Mustapha Azzaoui, un vétéran de la première heure, tire sa révérence

Mustapha Azzaoui, militant de la première heure du Maroc indépendant, nous a quittés, dimanche dernier à Rabat. Il avait épousé, très jeune dans les années 60, les idées du progrès et du socialisme. Enseignant, syndicaliste et militant politique conséquent, il a gravi les échelons sans le vouloir, n’étant pas en quête d’investiture…

Il était membre du Parti communiste marocain, du Parti de la libération et du socialisme et du PPS. Il avait occupé le poste de Premier secrétaire de la Région de Meknès-Tafilalet du PPS, dans les années de plomb.

A Meknès comme dans la région et ailleurs, le défunt avait joui d’un capital de sympathie militante et professionnelle immense auprès de ses camarades, ses collègues, ses étudiants, et auprès des démunis et de la classe ouvrière dont il était l’un des porte-voix attitré.

Partout il laissa, comme durant sa vie militante, le souvenir de l’être affable, de l’homme de conviction et du militant conséquent et complètement désintéressé. Il n’a jamais revendiqué ou réclamé autre chose que son patriotisme et son parti pris révolutionnaire. Oui il était de cette trempe de militants, aujourd’hui en déperdition, qui s’est sacrifiée pour des idéaux humanistes et émancipateurs.

Les camarades d’Azrou, notamment ceux qui avaient subi l’arrestation arbitraire, gardent de Si Mustapha, l’image du camarade omniprésent, généreux et bienveillant.

Il avait aussi siégé au sein du Comité central du PPS, sans pour autant opter pour un quelconque carriérisme politique, jusqu’à son départ en France, à la retraite qui n’en fut pas une.

De l’Hexagone, Si Mustapha a continué à se préoccuper de la situation politique et sociale du Maroc natal. Il a contribué, par de nombreux articles, à des éclairages pertinents. A Al Bayane, nous avons pris l’habitude de publier ses analyses fondées sur les scrutins législatifs et communaux. Il était doté d’une formidable capacité d’analyse rigoureuse.

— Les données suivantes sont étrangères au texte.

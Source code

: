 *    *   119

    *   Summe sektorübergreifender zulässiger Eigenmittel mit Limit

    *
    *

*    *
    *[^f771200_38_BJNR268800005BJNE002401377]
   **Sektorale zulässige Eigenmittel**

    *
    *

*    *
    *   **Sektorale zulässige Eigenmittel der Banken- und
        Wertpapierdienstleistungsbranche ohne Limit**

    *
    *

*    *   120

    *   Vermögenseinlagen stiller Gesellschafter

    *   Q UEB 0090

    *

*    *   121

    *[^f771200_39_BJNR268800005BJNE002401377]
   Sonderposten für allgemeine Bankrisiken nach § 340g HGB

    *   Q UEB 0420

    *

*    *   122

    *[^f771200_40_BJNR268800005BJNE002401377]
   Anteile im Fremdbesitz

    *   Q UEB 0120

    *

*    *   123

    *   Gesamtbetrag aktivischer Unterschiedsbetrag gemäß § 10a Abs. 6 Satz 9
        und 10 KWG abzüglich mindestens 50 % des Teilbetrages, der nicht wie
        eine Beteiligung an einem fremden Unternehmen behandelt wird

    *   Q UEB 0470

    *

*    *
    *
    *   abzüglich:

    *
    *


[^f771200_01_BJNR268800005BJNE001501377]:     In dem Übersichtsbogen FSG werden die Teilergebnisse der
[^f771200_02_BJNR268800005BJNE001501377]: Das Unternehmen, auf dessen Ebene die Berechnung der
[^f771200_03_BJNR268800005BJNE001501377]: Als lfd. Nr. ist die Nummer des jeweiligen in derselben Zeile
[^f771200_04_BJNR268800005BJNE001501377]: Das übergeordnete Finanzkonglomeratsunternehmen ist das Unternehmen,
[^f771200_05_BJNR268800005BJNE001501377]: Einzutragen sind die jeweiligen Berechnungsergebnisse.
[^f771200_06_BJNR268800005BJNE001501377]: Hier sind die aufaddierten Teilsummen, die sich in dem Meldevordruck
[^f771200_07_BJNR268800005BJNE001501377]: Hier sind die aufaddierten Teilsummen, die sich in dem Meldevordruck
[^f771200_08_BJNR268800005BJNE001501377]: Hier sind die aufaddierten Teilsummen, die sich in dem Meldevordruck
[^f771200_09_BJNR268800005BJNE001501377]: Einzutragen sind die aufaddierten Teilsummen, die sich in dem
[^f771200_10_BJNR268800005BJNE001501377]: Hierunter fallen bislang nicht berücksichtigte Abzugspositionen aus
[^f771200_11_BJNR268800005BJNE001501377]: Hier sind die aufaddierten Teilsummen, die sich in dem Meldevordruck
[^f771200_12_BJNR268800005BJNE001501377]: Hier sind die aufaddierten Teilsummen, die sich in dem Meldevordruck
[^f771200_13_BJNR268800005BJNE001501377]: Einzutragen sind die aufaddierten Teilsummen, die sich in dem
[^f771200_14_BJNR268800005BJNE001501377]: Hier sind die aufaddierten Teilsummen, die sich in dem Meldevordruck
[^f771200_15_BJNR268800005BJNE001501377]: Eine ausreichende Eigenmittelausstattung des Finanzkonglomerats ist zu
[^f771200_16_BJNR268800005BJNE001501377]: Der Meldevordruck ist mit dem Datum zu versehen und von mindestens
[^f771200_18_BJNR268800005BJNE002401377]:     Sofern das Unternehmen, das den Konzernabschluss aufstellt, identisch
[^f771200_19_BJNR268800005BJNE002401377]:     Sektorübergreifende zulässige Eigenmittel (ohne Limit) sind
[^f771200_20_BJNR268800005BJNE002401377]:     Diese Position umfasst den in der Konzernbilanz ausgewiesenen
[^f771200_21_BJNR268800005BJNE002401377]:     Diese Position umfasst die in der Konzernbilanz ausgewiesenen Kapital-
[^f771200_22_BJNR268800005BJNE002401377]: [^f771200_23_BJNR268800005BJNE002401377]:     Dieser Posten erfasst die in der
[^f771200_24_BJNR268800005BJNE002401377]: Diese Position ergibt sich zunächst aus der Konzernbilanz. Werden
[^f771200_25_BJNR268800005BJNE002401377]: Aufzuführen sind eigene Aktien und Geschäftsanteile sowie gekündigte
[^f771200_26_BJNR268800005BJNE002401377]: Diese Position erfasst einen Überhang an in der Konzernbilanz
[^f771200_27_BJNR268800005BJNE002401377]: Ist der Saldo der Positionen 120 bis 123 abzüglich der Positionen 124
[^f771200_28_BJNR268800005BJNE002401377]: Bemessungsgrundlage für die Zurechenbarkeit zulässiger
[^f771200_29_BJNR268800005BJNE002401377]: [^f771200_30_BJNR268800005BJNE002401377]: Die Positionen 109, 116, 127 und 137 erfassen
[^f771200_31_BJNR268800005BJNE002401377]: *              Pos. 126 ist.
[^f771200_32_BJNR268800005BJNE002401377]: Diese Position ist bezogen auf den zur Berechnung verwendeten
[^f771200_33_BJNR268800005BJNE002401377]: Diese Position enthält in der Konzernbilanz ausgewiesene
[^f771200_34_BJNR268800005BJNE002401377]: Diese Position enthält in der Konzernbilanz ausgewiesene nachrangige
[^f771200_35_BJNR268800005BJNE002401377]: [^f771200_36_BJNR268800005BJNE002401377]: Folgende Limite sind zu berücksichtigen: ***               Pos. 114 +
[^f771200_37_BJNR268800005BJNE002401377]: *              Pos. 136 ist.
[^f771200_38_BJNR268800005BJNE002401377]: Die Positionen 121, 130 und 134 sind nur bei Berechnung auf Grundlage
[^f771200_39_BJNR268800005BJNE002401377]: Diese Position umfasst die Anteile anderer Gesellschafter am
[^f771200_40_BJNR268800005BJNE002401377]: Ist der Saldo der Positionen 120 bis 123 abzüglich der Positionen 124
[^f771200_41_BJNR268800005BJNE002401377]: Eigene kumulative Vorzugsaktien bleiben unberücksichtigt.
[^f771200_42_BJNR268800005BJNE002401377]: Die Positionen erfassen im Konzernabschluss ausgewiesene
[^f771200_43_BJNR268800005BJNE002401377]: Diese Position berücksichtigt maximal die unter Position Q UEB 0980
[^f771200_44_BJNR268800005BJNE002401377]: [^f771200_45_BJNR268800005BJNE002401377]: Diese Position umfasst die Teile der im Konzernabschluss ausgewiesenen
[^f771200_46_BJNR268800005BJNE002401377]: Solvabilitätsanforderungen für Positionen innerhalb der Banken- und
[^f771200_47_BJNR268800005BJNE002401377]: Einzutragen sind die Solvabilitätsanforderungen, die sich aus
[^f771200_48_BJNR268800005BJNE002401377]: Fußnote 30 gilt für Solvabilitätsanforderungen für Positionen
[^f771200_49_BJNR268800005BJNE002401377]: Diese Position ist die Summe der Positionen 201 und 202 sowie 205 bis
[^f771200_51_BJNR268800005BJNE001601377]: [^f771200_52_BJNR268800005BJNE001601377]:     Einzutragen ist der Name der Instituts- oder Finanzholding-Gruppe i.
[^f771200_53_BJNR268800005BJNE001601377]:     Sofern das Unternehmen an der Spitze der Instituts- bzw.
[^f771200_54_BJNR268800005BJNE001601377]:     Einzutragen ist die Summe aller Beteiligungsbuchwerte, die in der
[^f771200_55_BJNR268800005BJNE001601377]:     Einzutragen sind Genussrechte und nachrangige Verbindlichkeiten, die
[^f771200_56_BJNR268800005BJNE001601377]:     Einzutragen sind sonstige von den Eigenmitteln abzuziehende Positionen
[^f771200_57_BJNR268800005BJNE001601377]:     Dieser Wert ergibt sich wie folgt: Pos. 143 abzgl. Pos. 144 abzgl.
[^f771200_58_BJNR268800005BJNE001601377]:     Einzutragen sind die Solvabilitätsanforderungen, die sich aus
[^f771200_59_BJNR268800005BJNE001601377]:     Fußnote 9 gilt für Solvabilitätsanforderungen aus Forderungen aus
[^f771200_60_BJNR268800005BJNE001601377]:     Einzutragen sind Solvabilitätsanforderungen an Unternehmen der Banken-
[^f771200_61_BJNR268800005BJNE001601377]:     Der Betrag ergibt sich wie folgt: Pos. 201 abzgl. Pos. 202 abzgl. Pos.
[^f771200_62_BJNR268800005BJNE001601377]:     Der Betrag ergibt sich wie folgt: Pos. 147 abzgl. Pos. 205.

Avec le deuil qu’il laisse, l’on serait tenté de dire que l’un des tout derniers vétérans du communisme marocain vient de nous quitter. Une race rare. Il faisait partie de cette génération qui avait porté haut et fort l’étendard du Parti, à des moments cruciaux de l’histoire de notre pays, quand il n’était pas de tout repos d’épouser les idéaux du «socialisme scientifique», appellation destinée à dire, sans risque, l’idéal communiste dans une société où communisme était caricaturé au rang d’athéisme. A un moment où le combat pour l’indépendance politique et économique, le changement et le progrès, était synonyme d’aventure.

Son anticonformisme, il le paiera doublement. Il fera l’objet de nombreuses arrestations arbitraires pour ses idées. Et malgré les tortures et les privations, il leur restera fidèle jusqu’au bout, en dépit de ses régulières critiques politiques, en tant que militant exigeant et conséquent.

Si Mustapha était, à ce titre, un opposant farouche à tous les opportunismes, de gauche comme de droite, qu’il a combattu éperdument, y compris en période d‘alternance consensuelle ou de gestion gouvernementale.

Il laissera, auprès de ses nombreux étudiants et collègues, le souvenir d’un enseignant de grande qualité, un pédagogue hors pair. Il investira ses capacités didactiques dans l’analyse politique et les rapports de forces, notamment électoraux,  qu’il publia, y compris étant installé au sud de la France.

C’est cette Patrie à qui il est resté fidèle et dévoué qui l’appellera comme par coïncidence ou destin. Il est arrivé vendredi à Rabat et devait se rendre à Meknès dimanche, quand la mort nous l’arracha subitement.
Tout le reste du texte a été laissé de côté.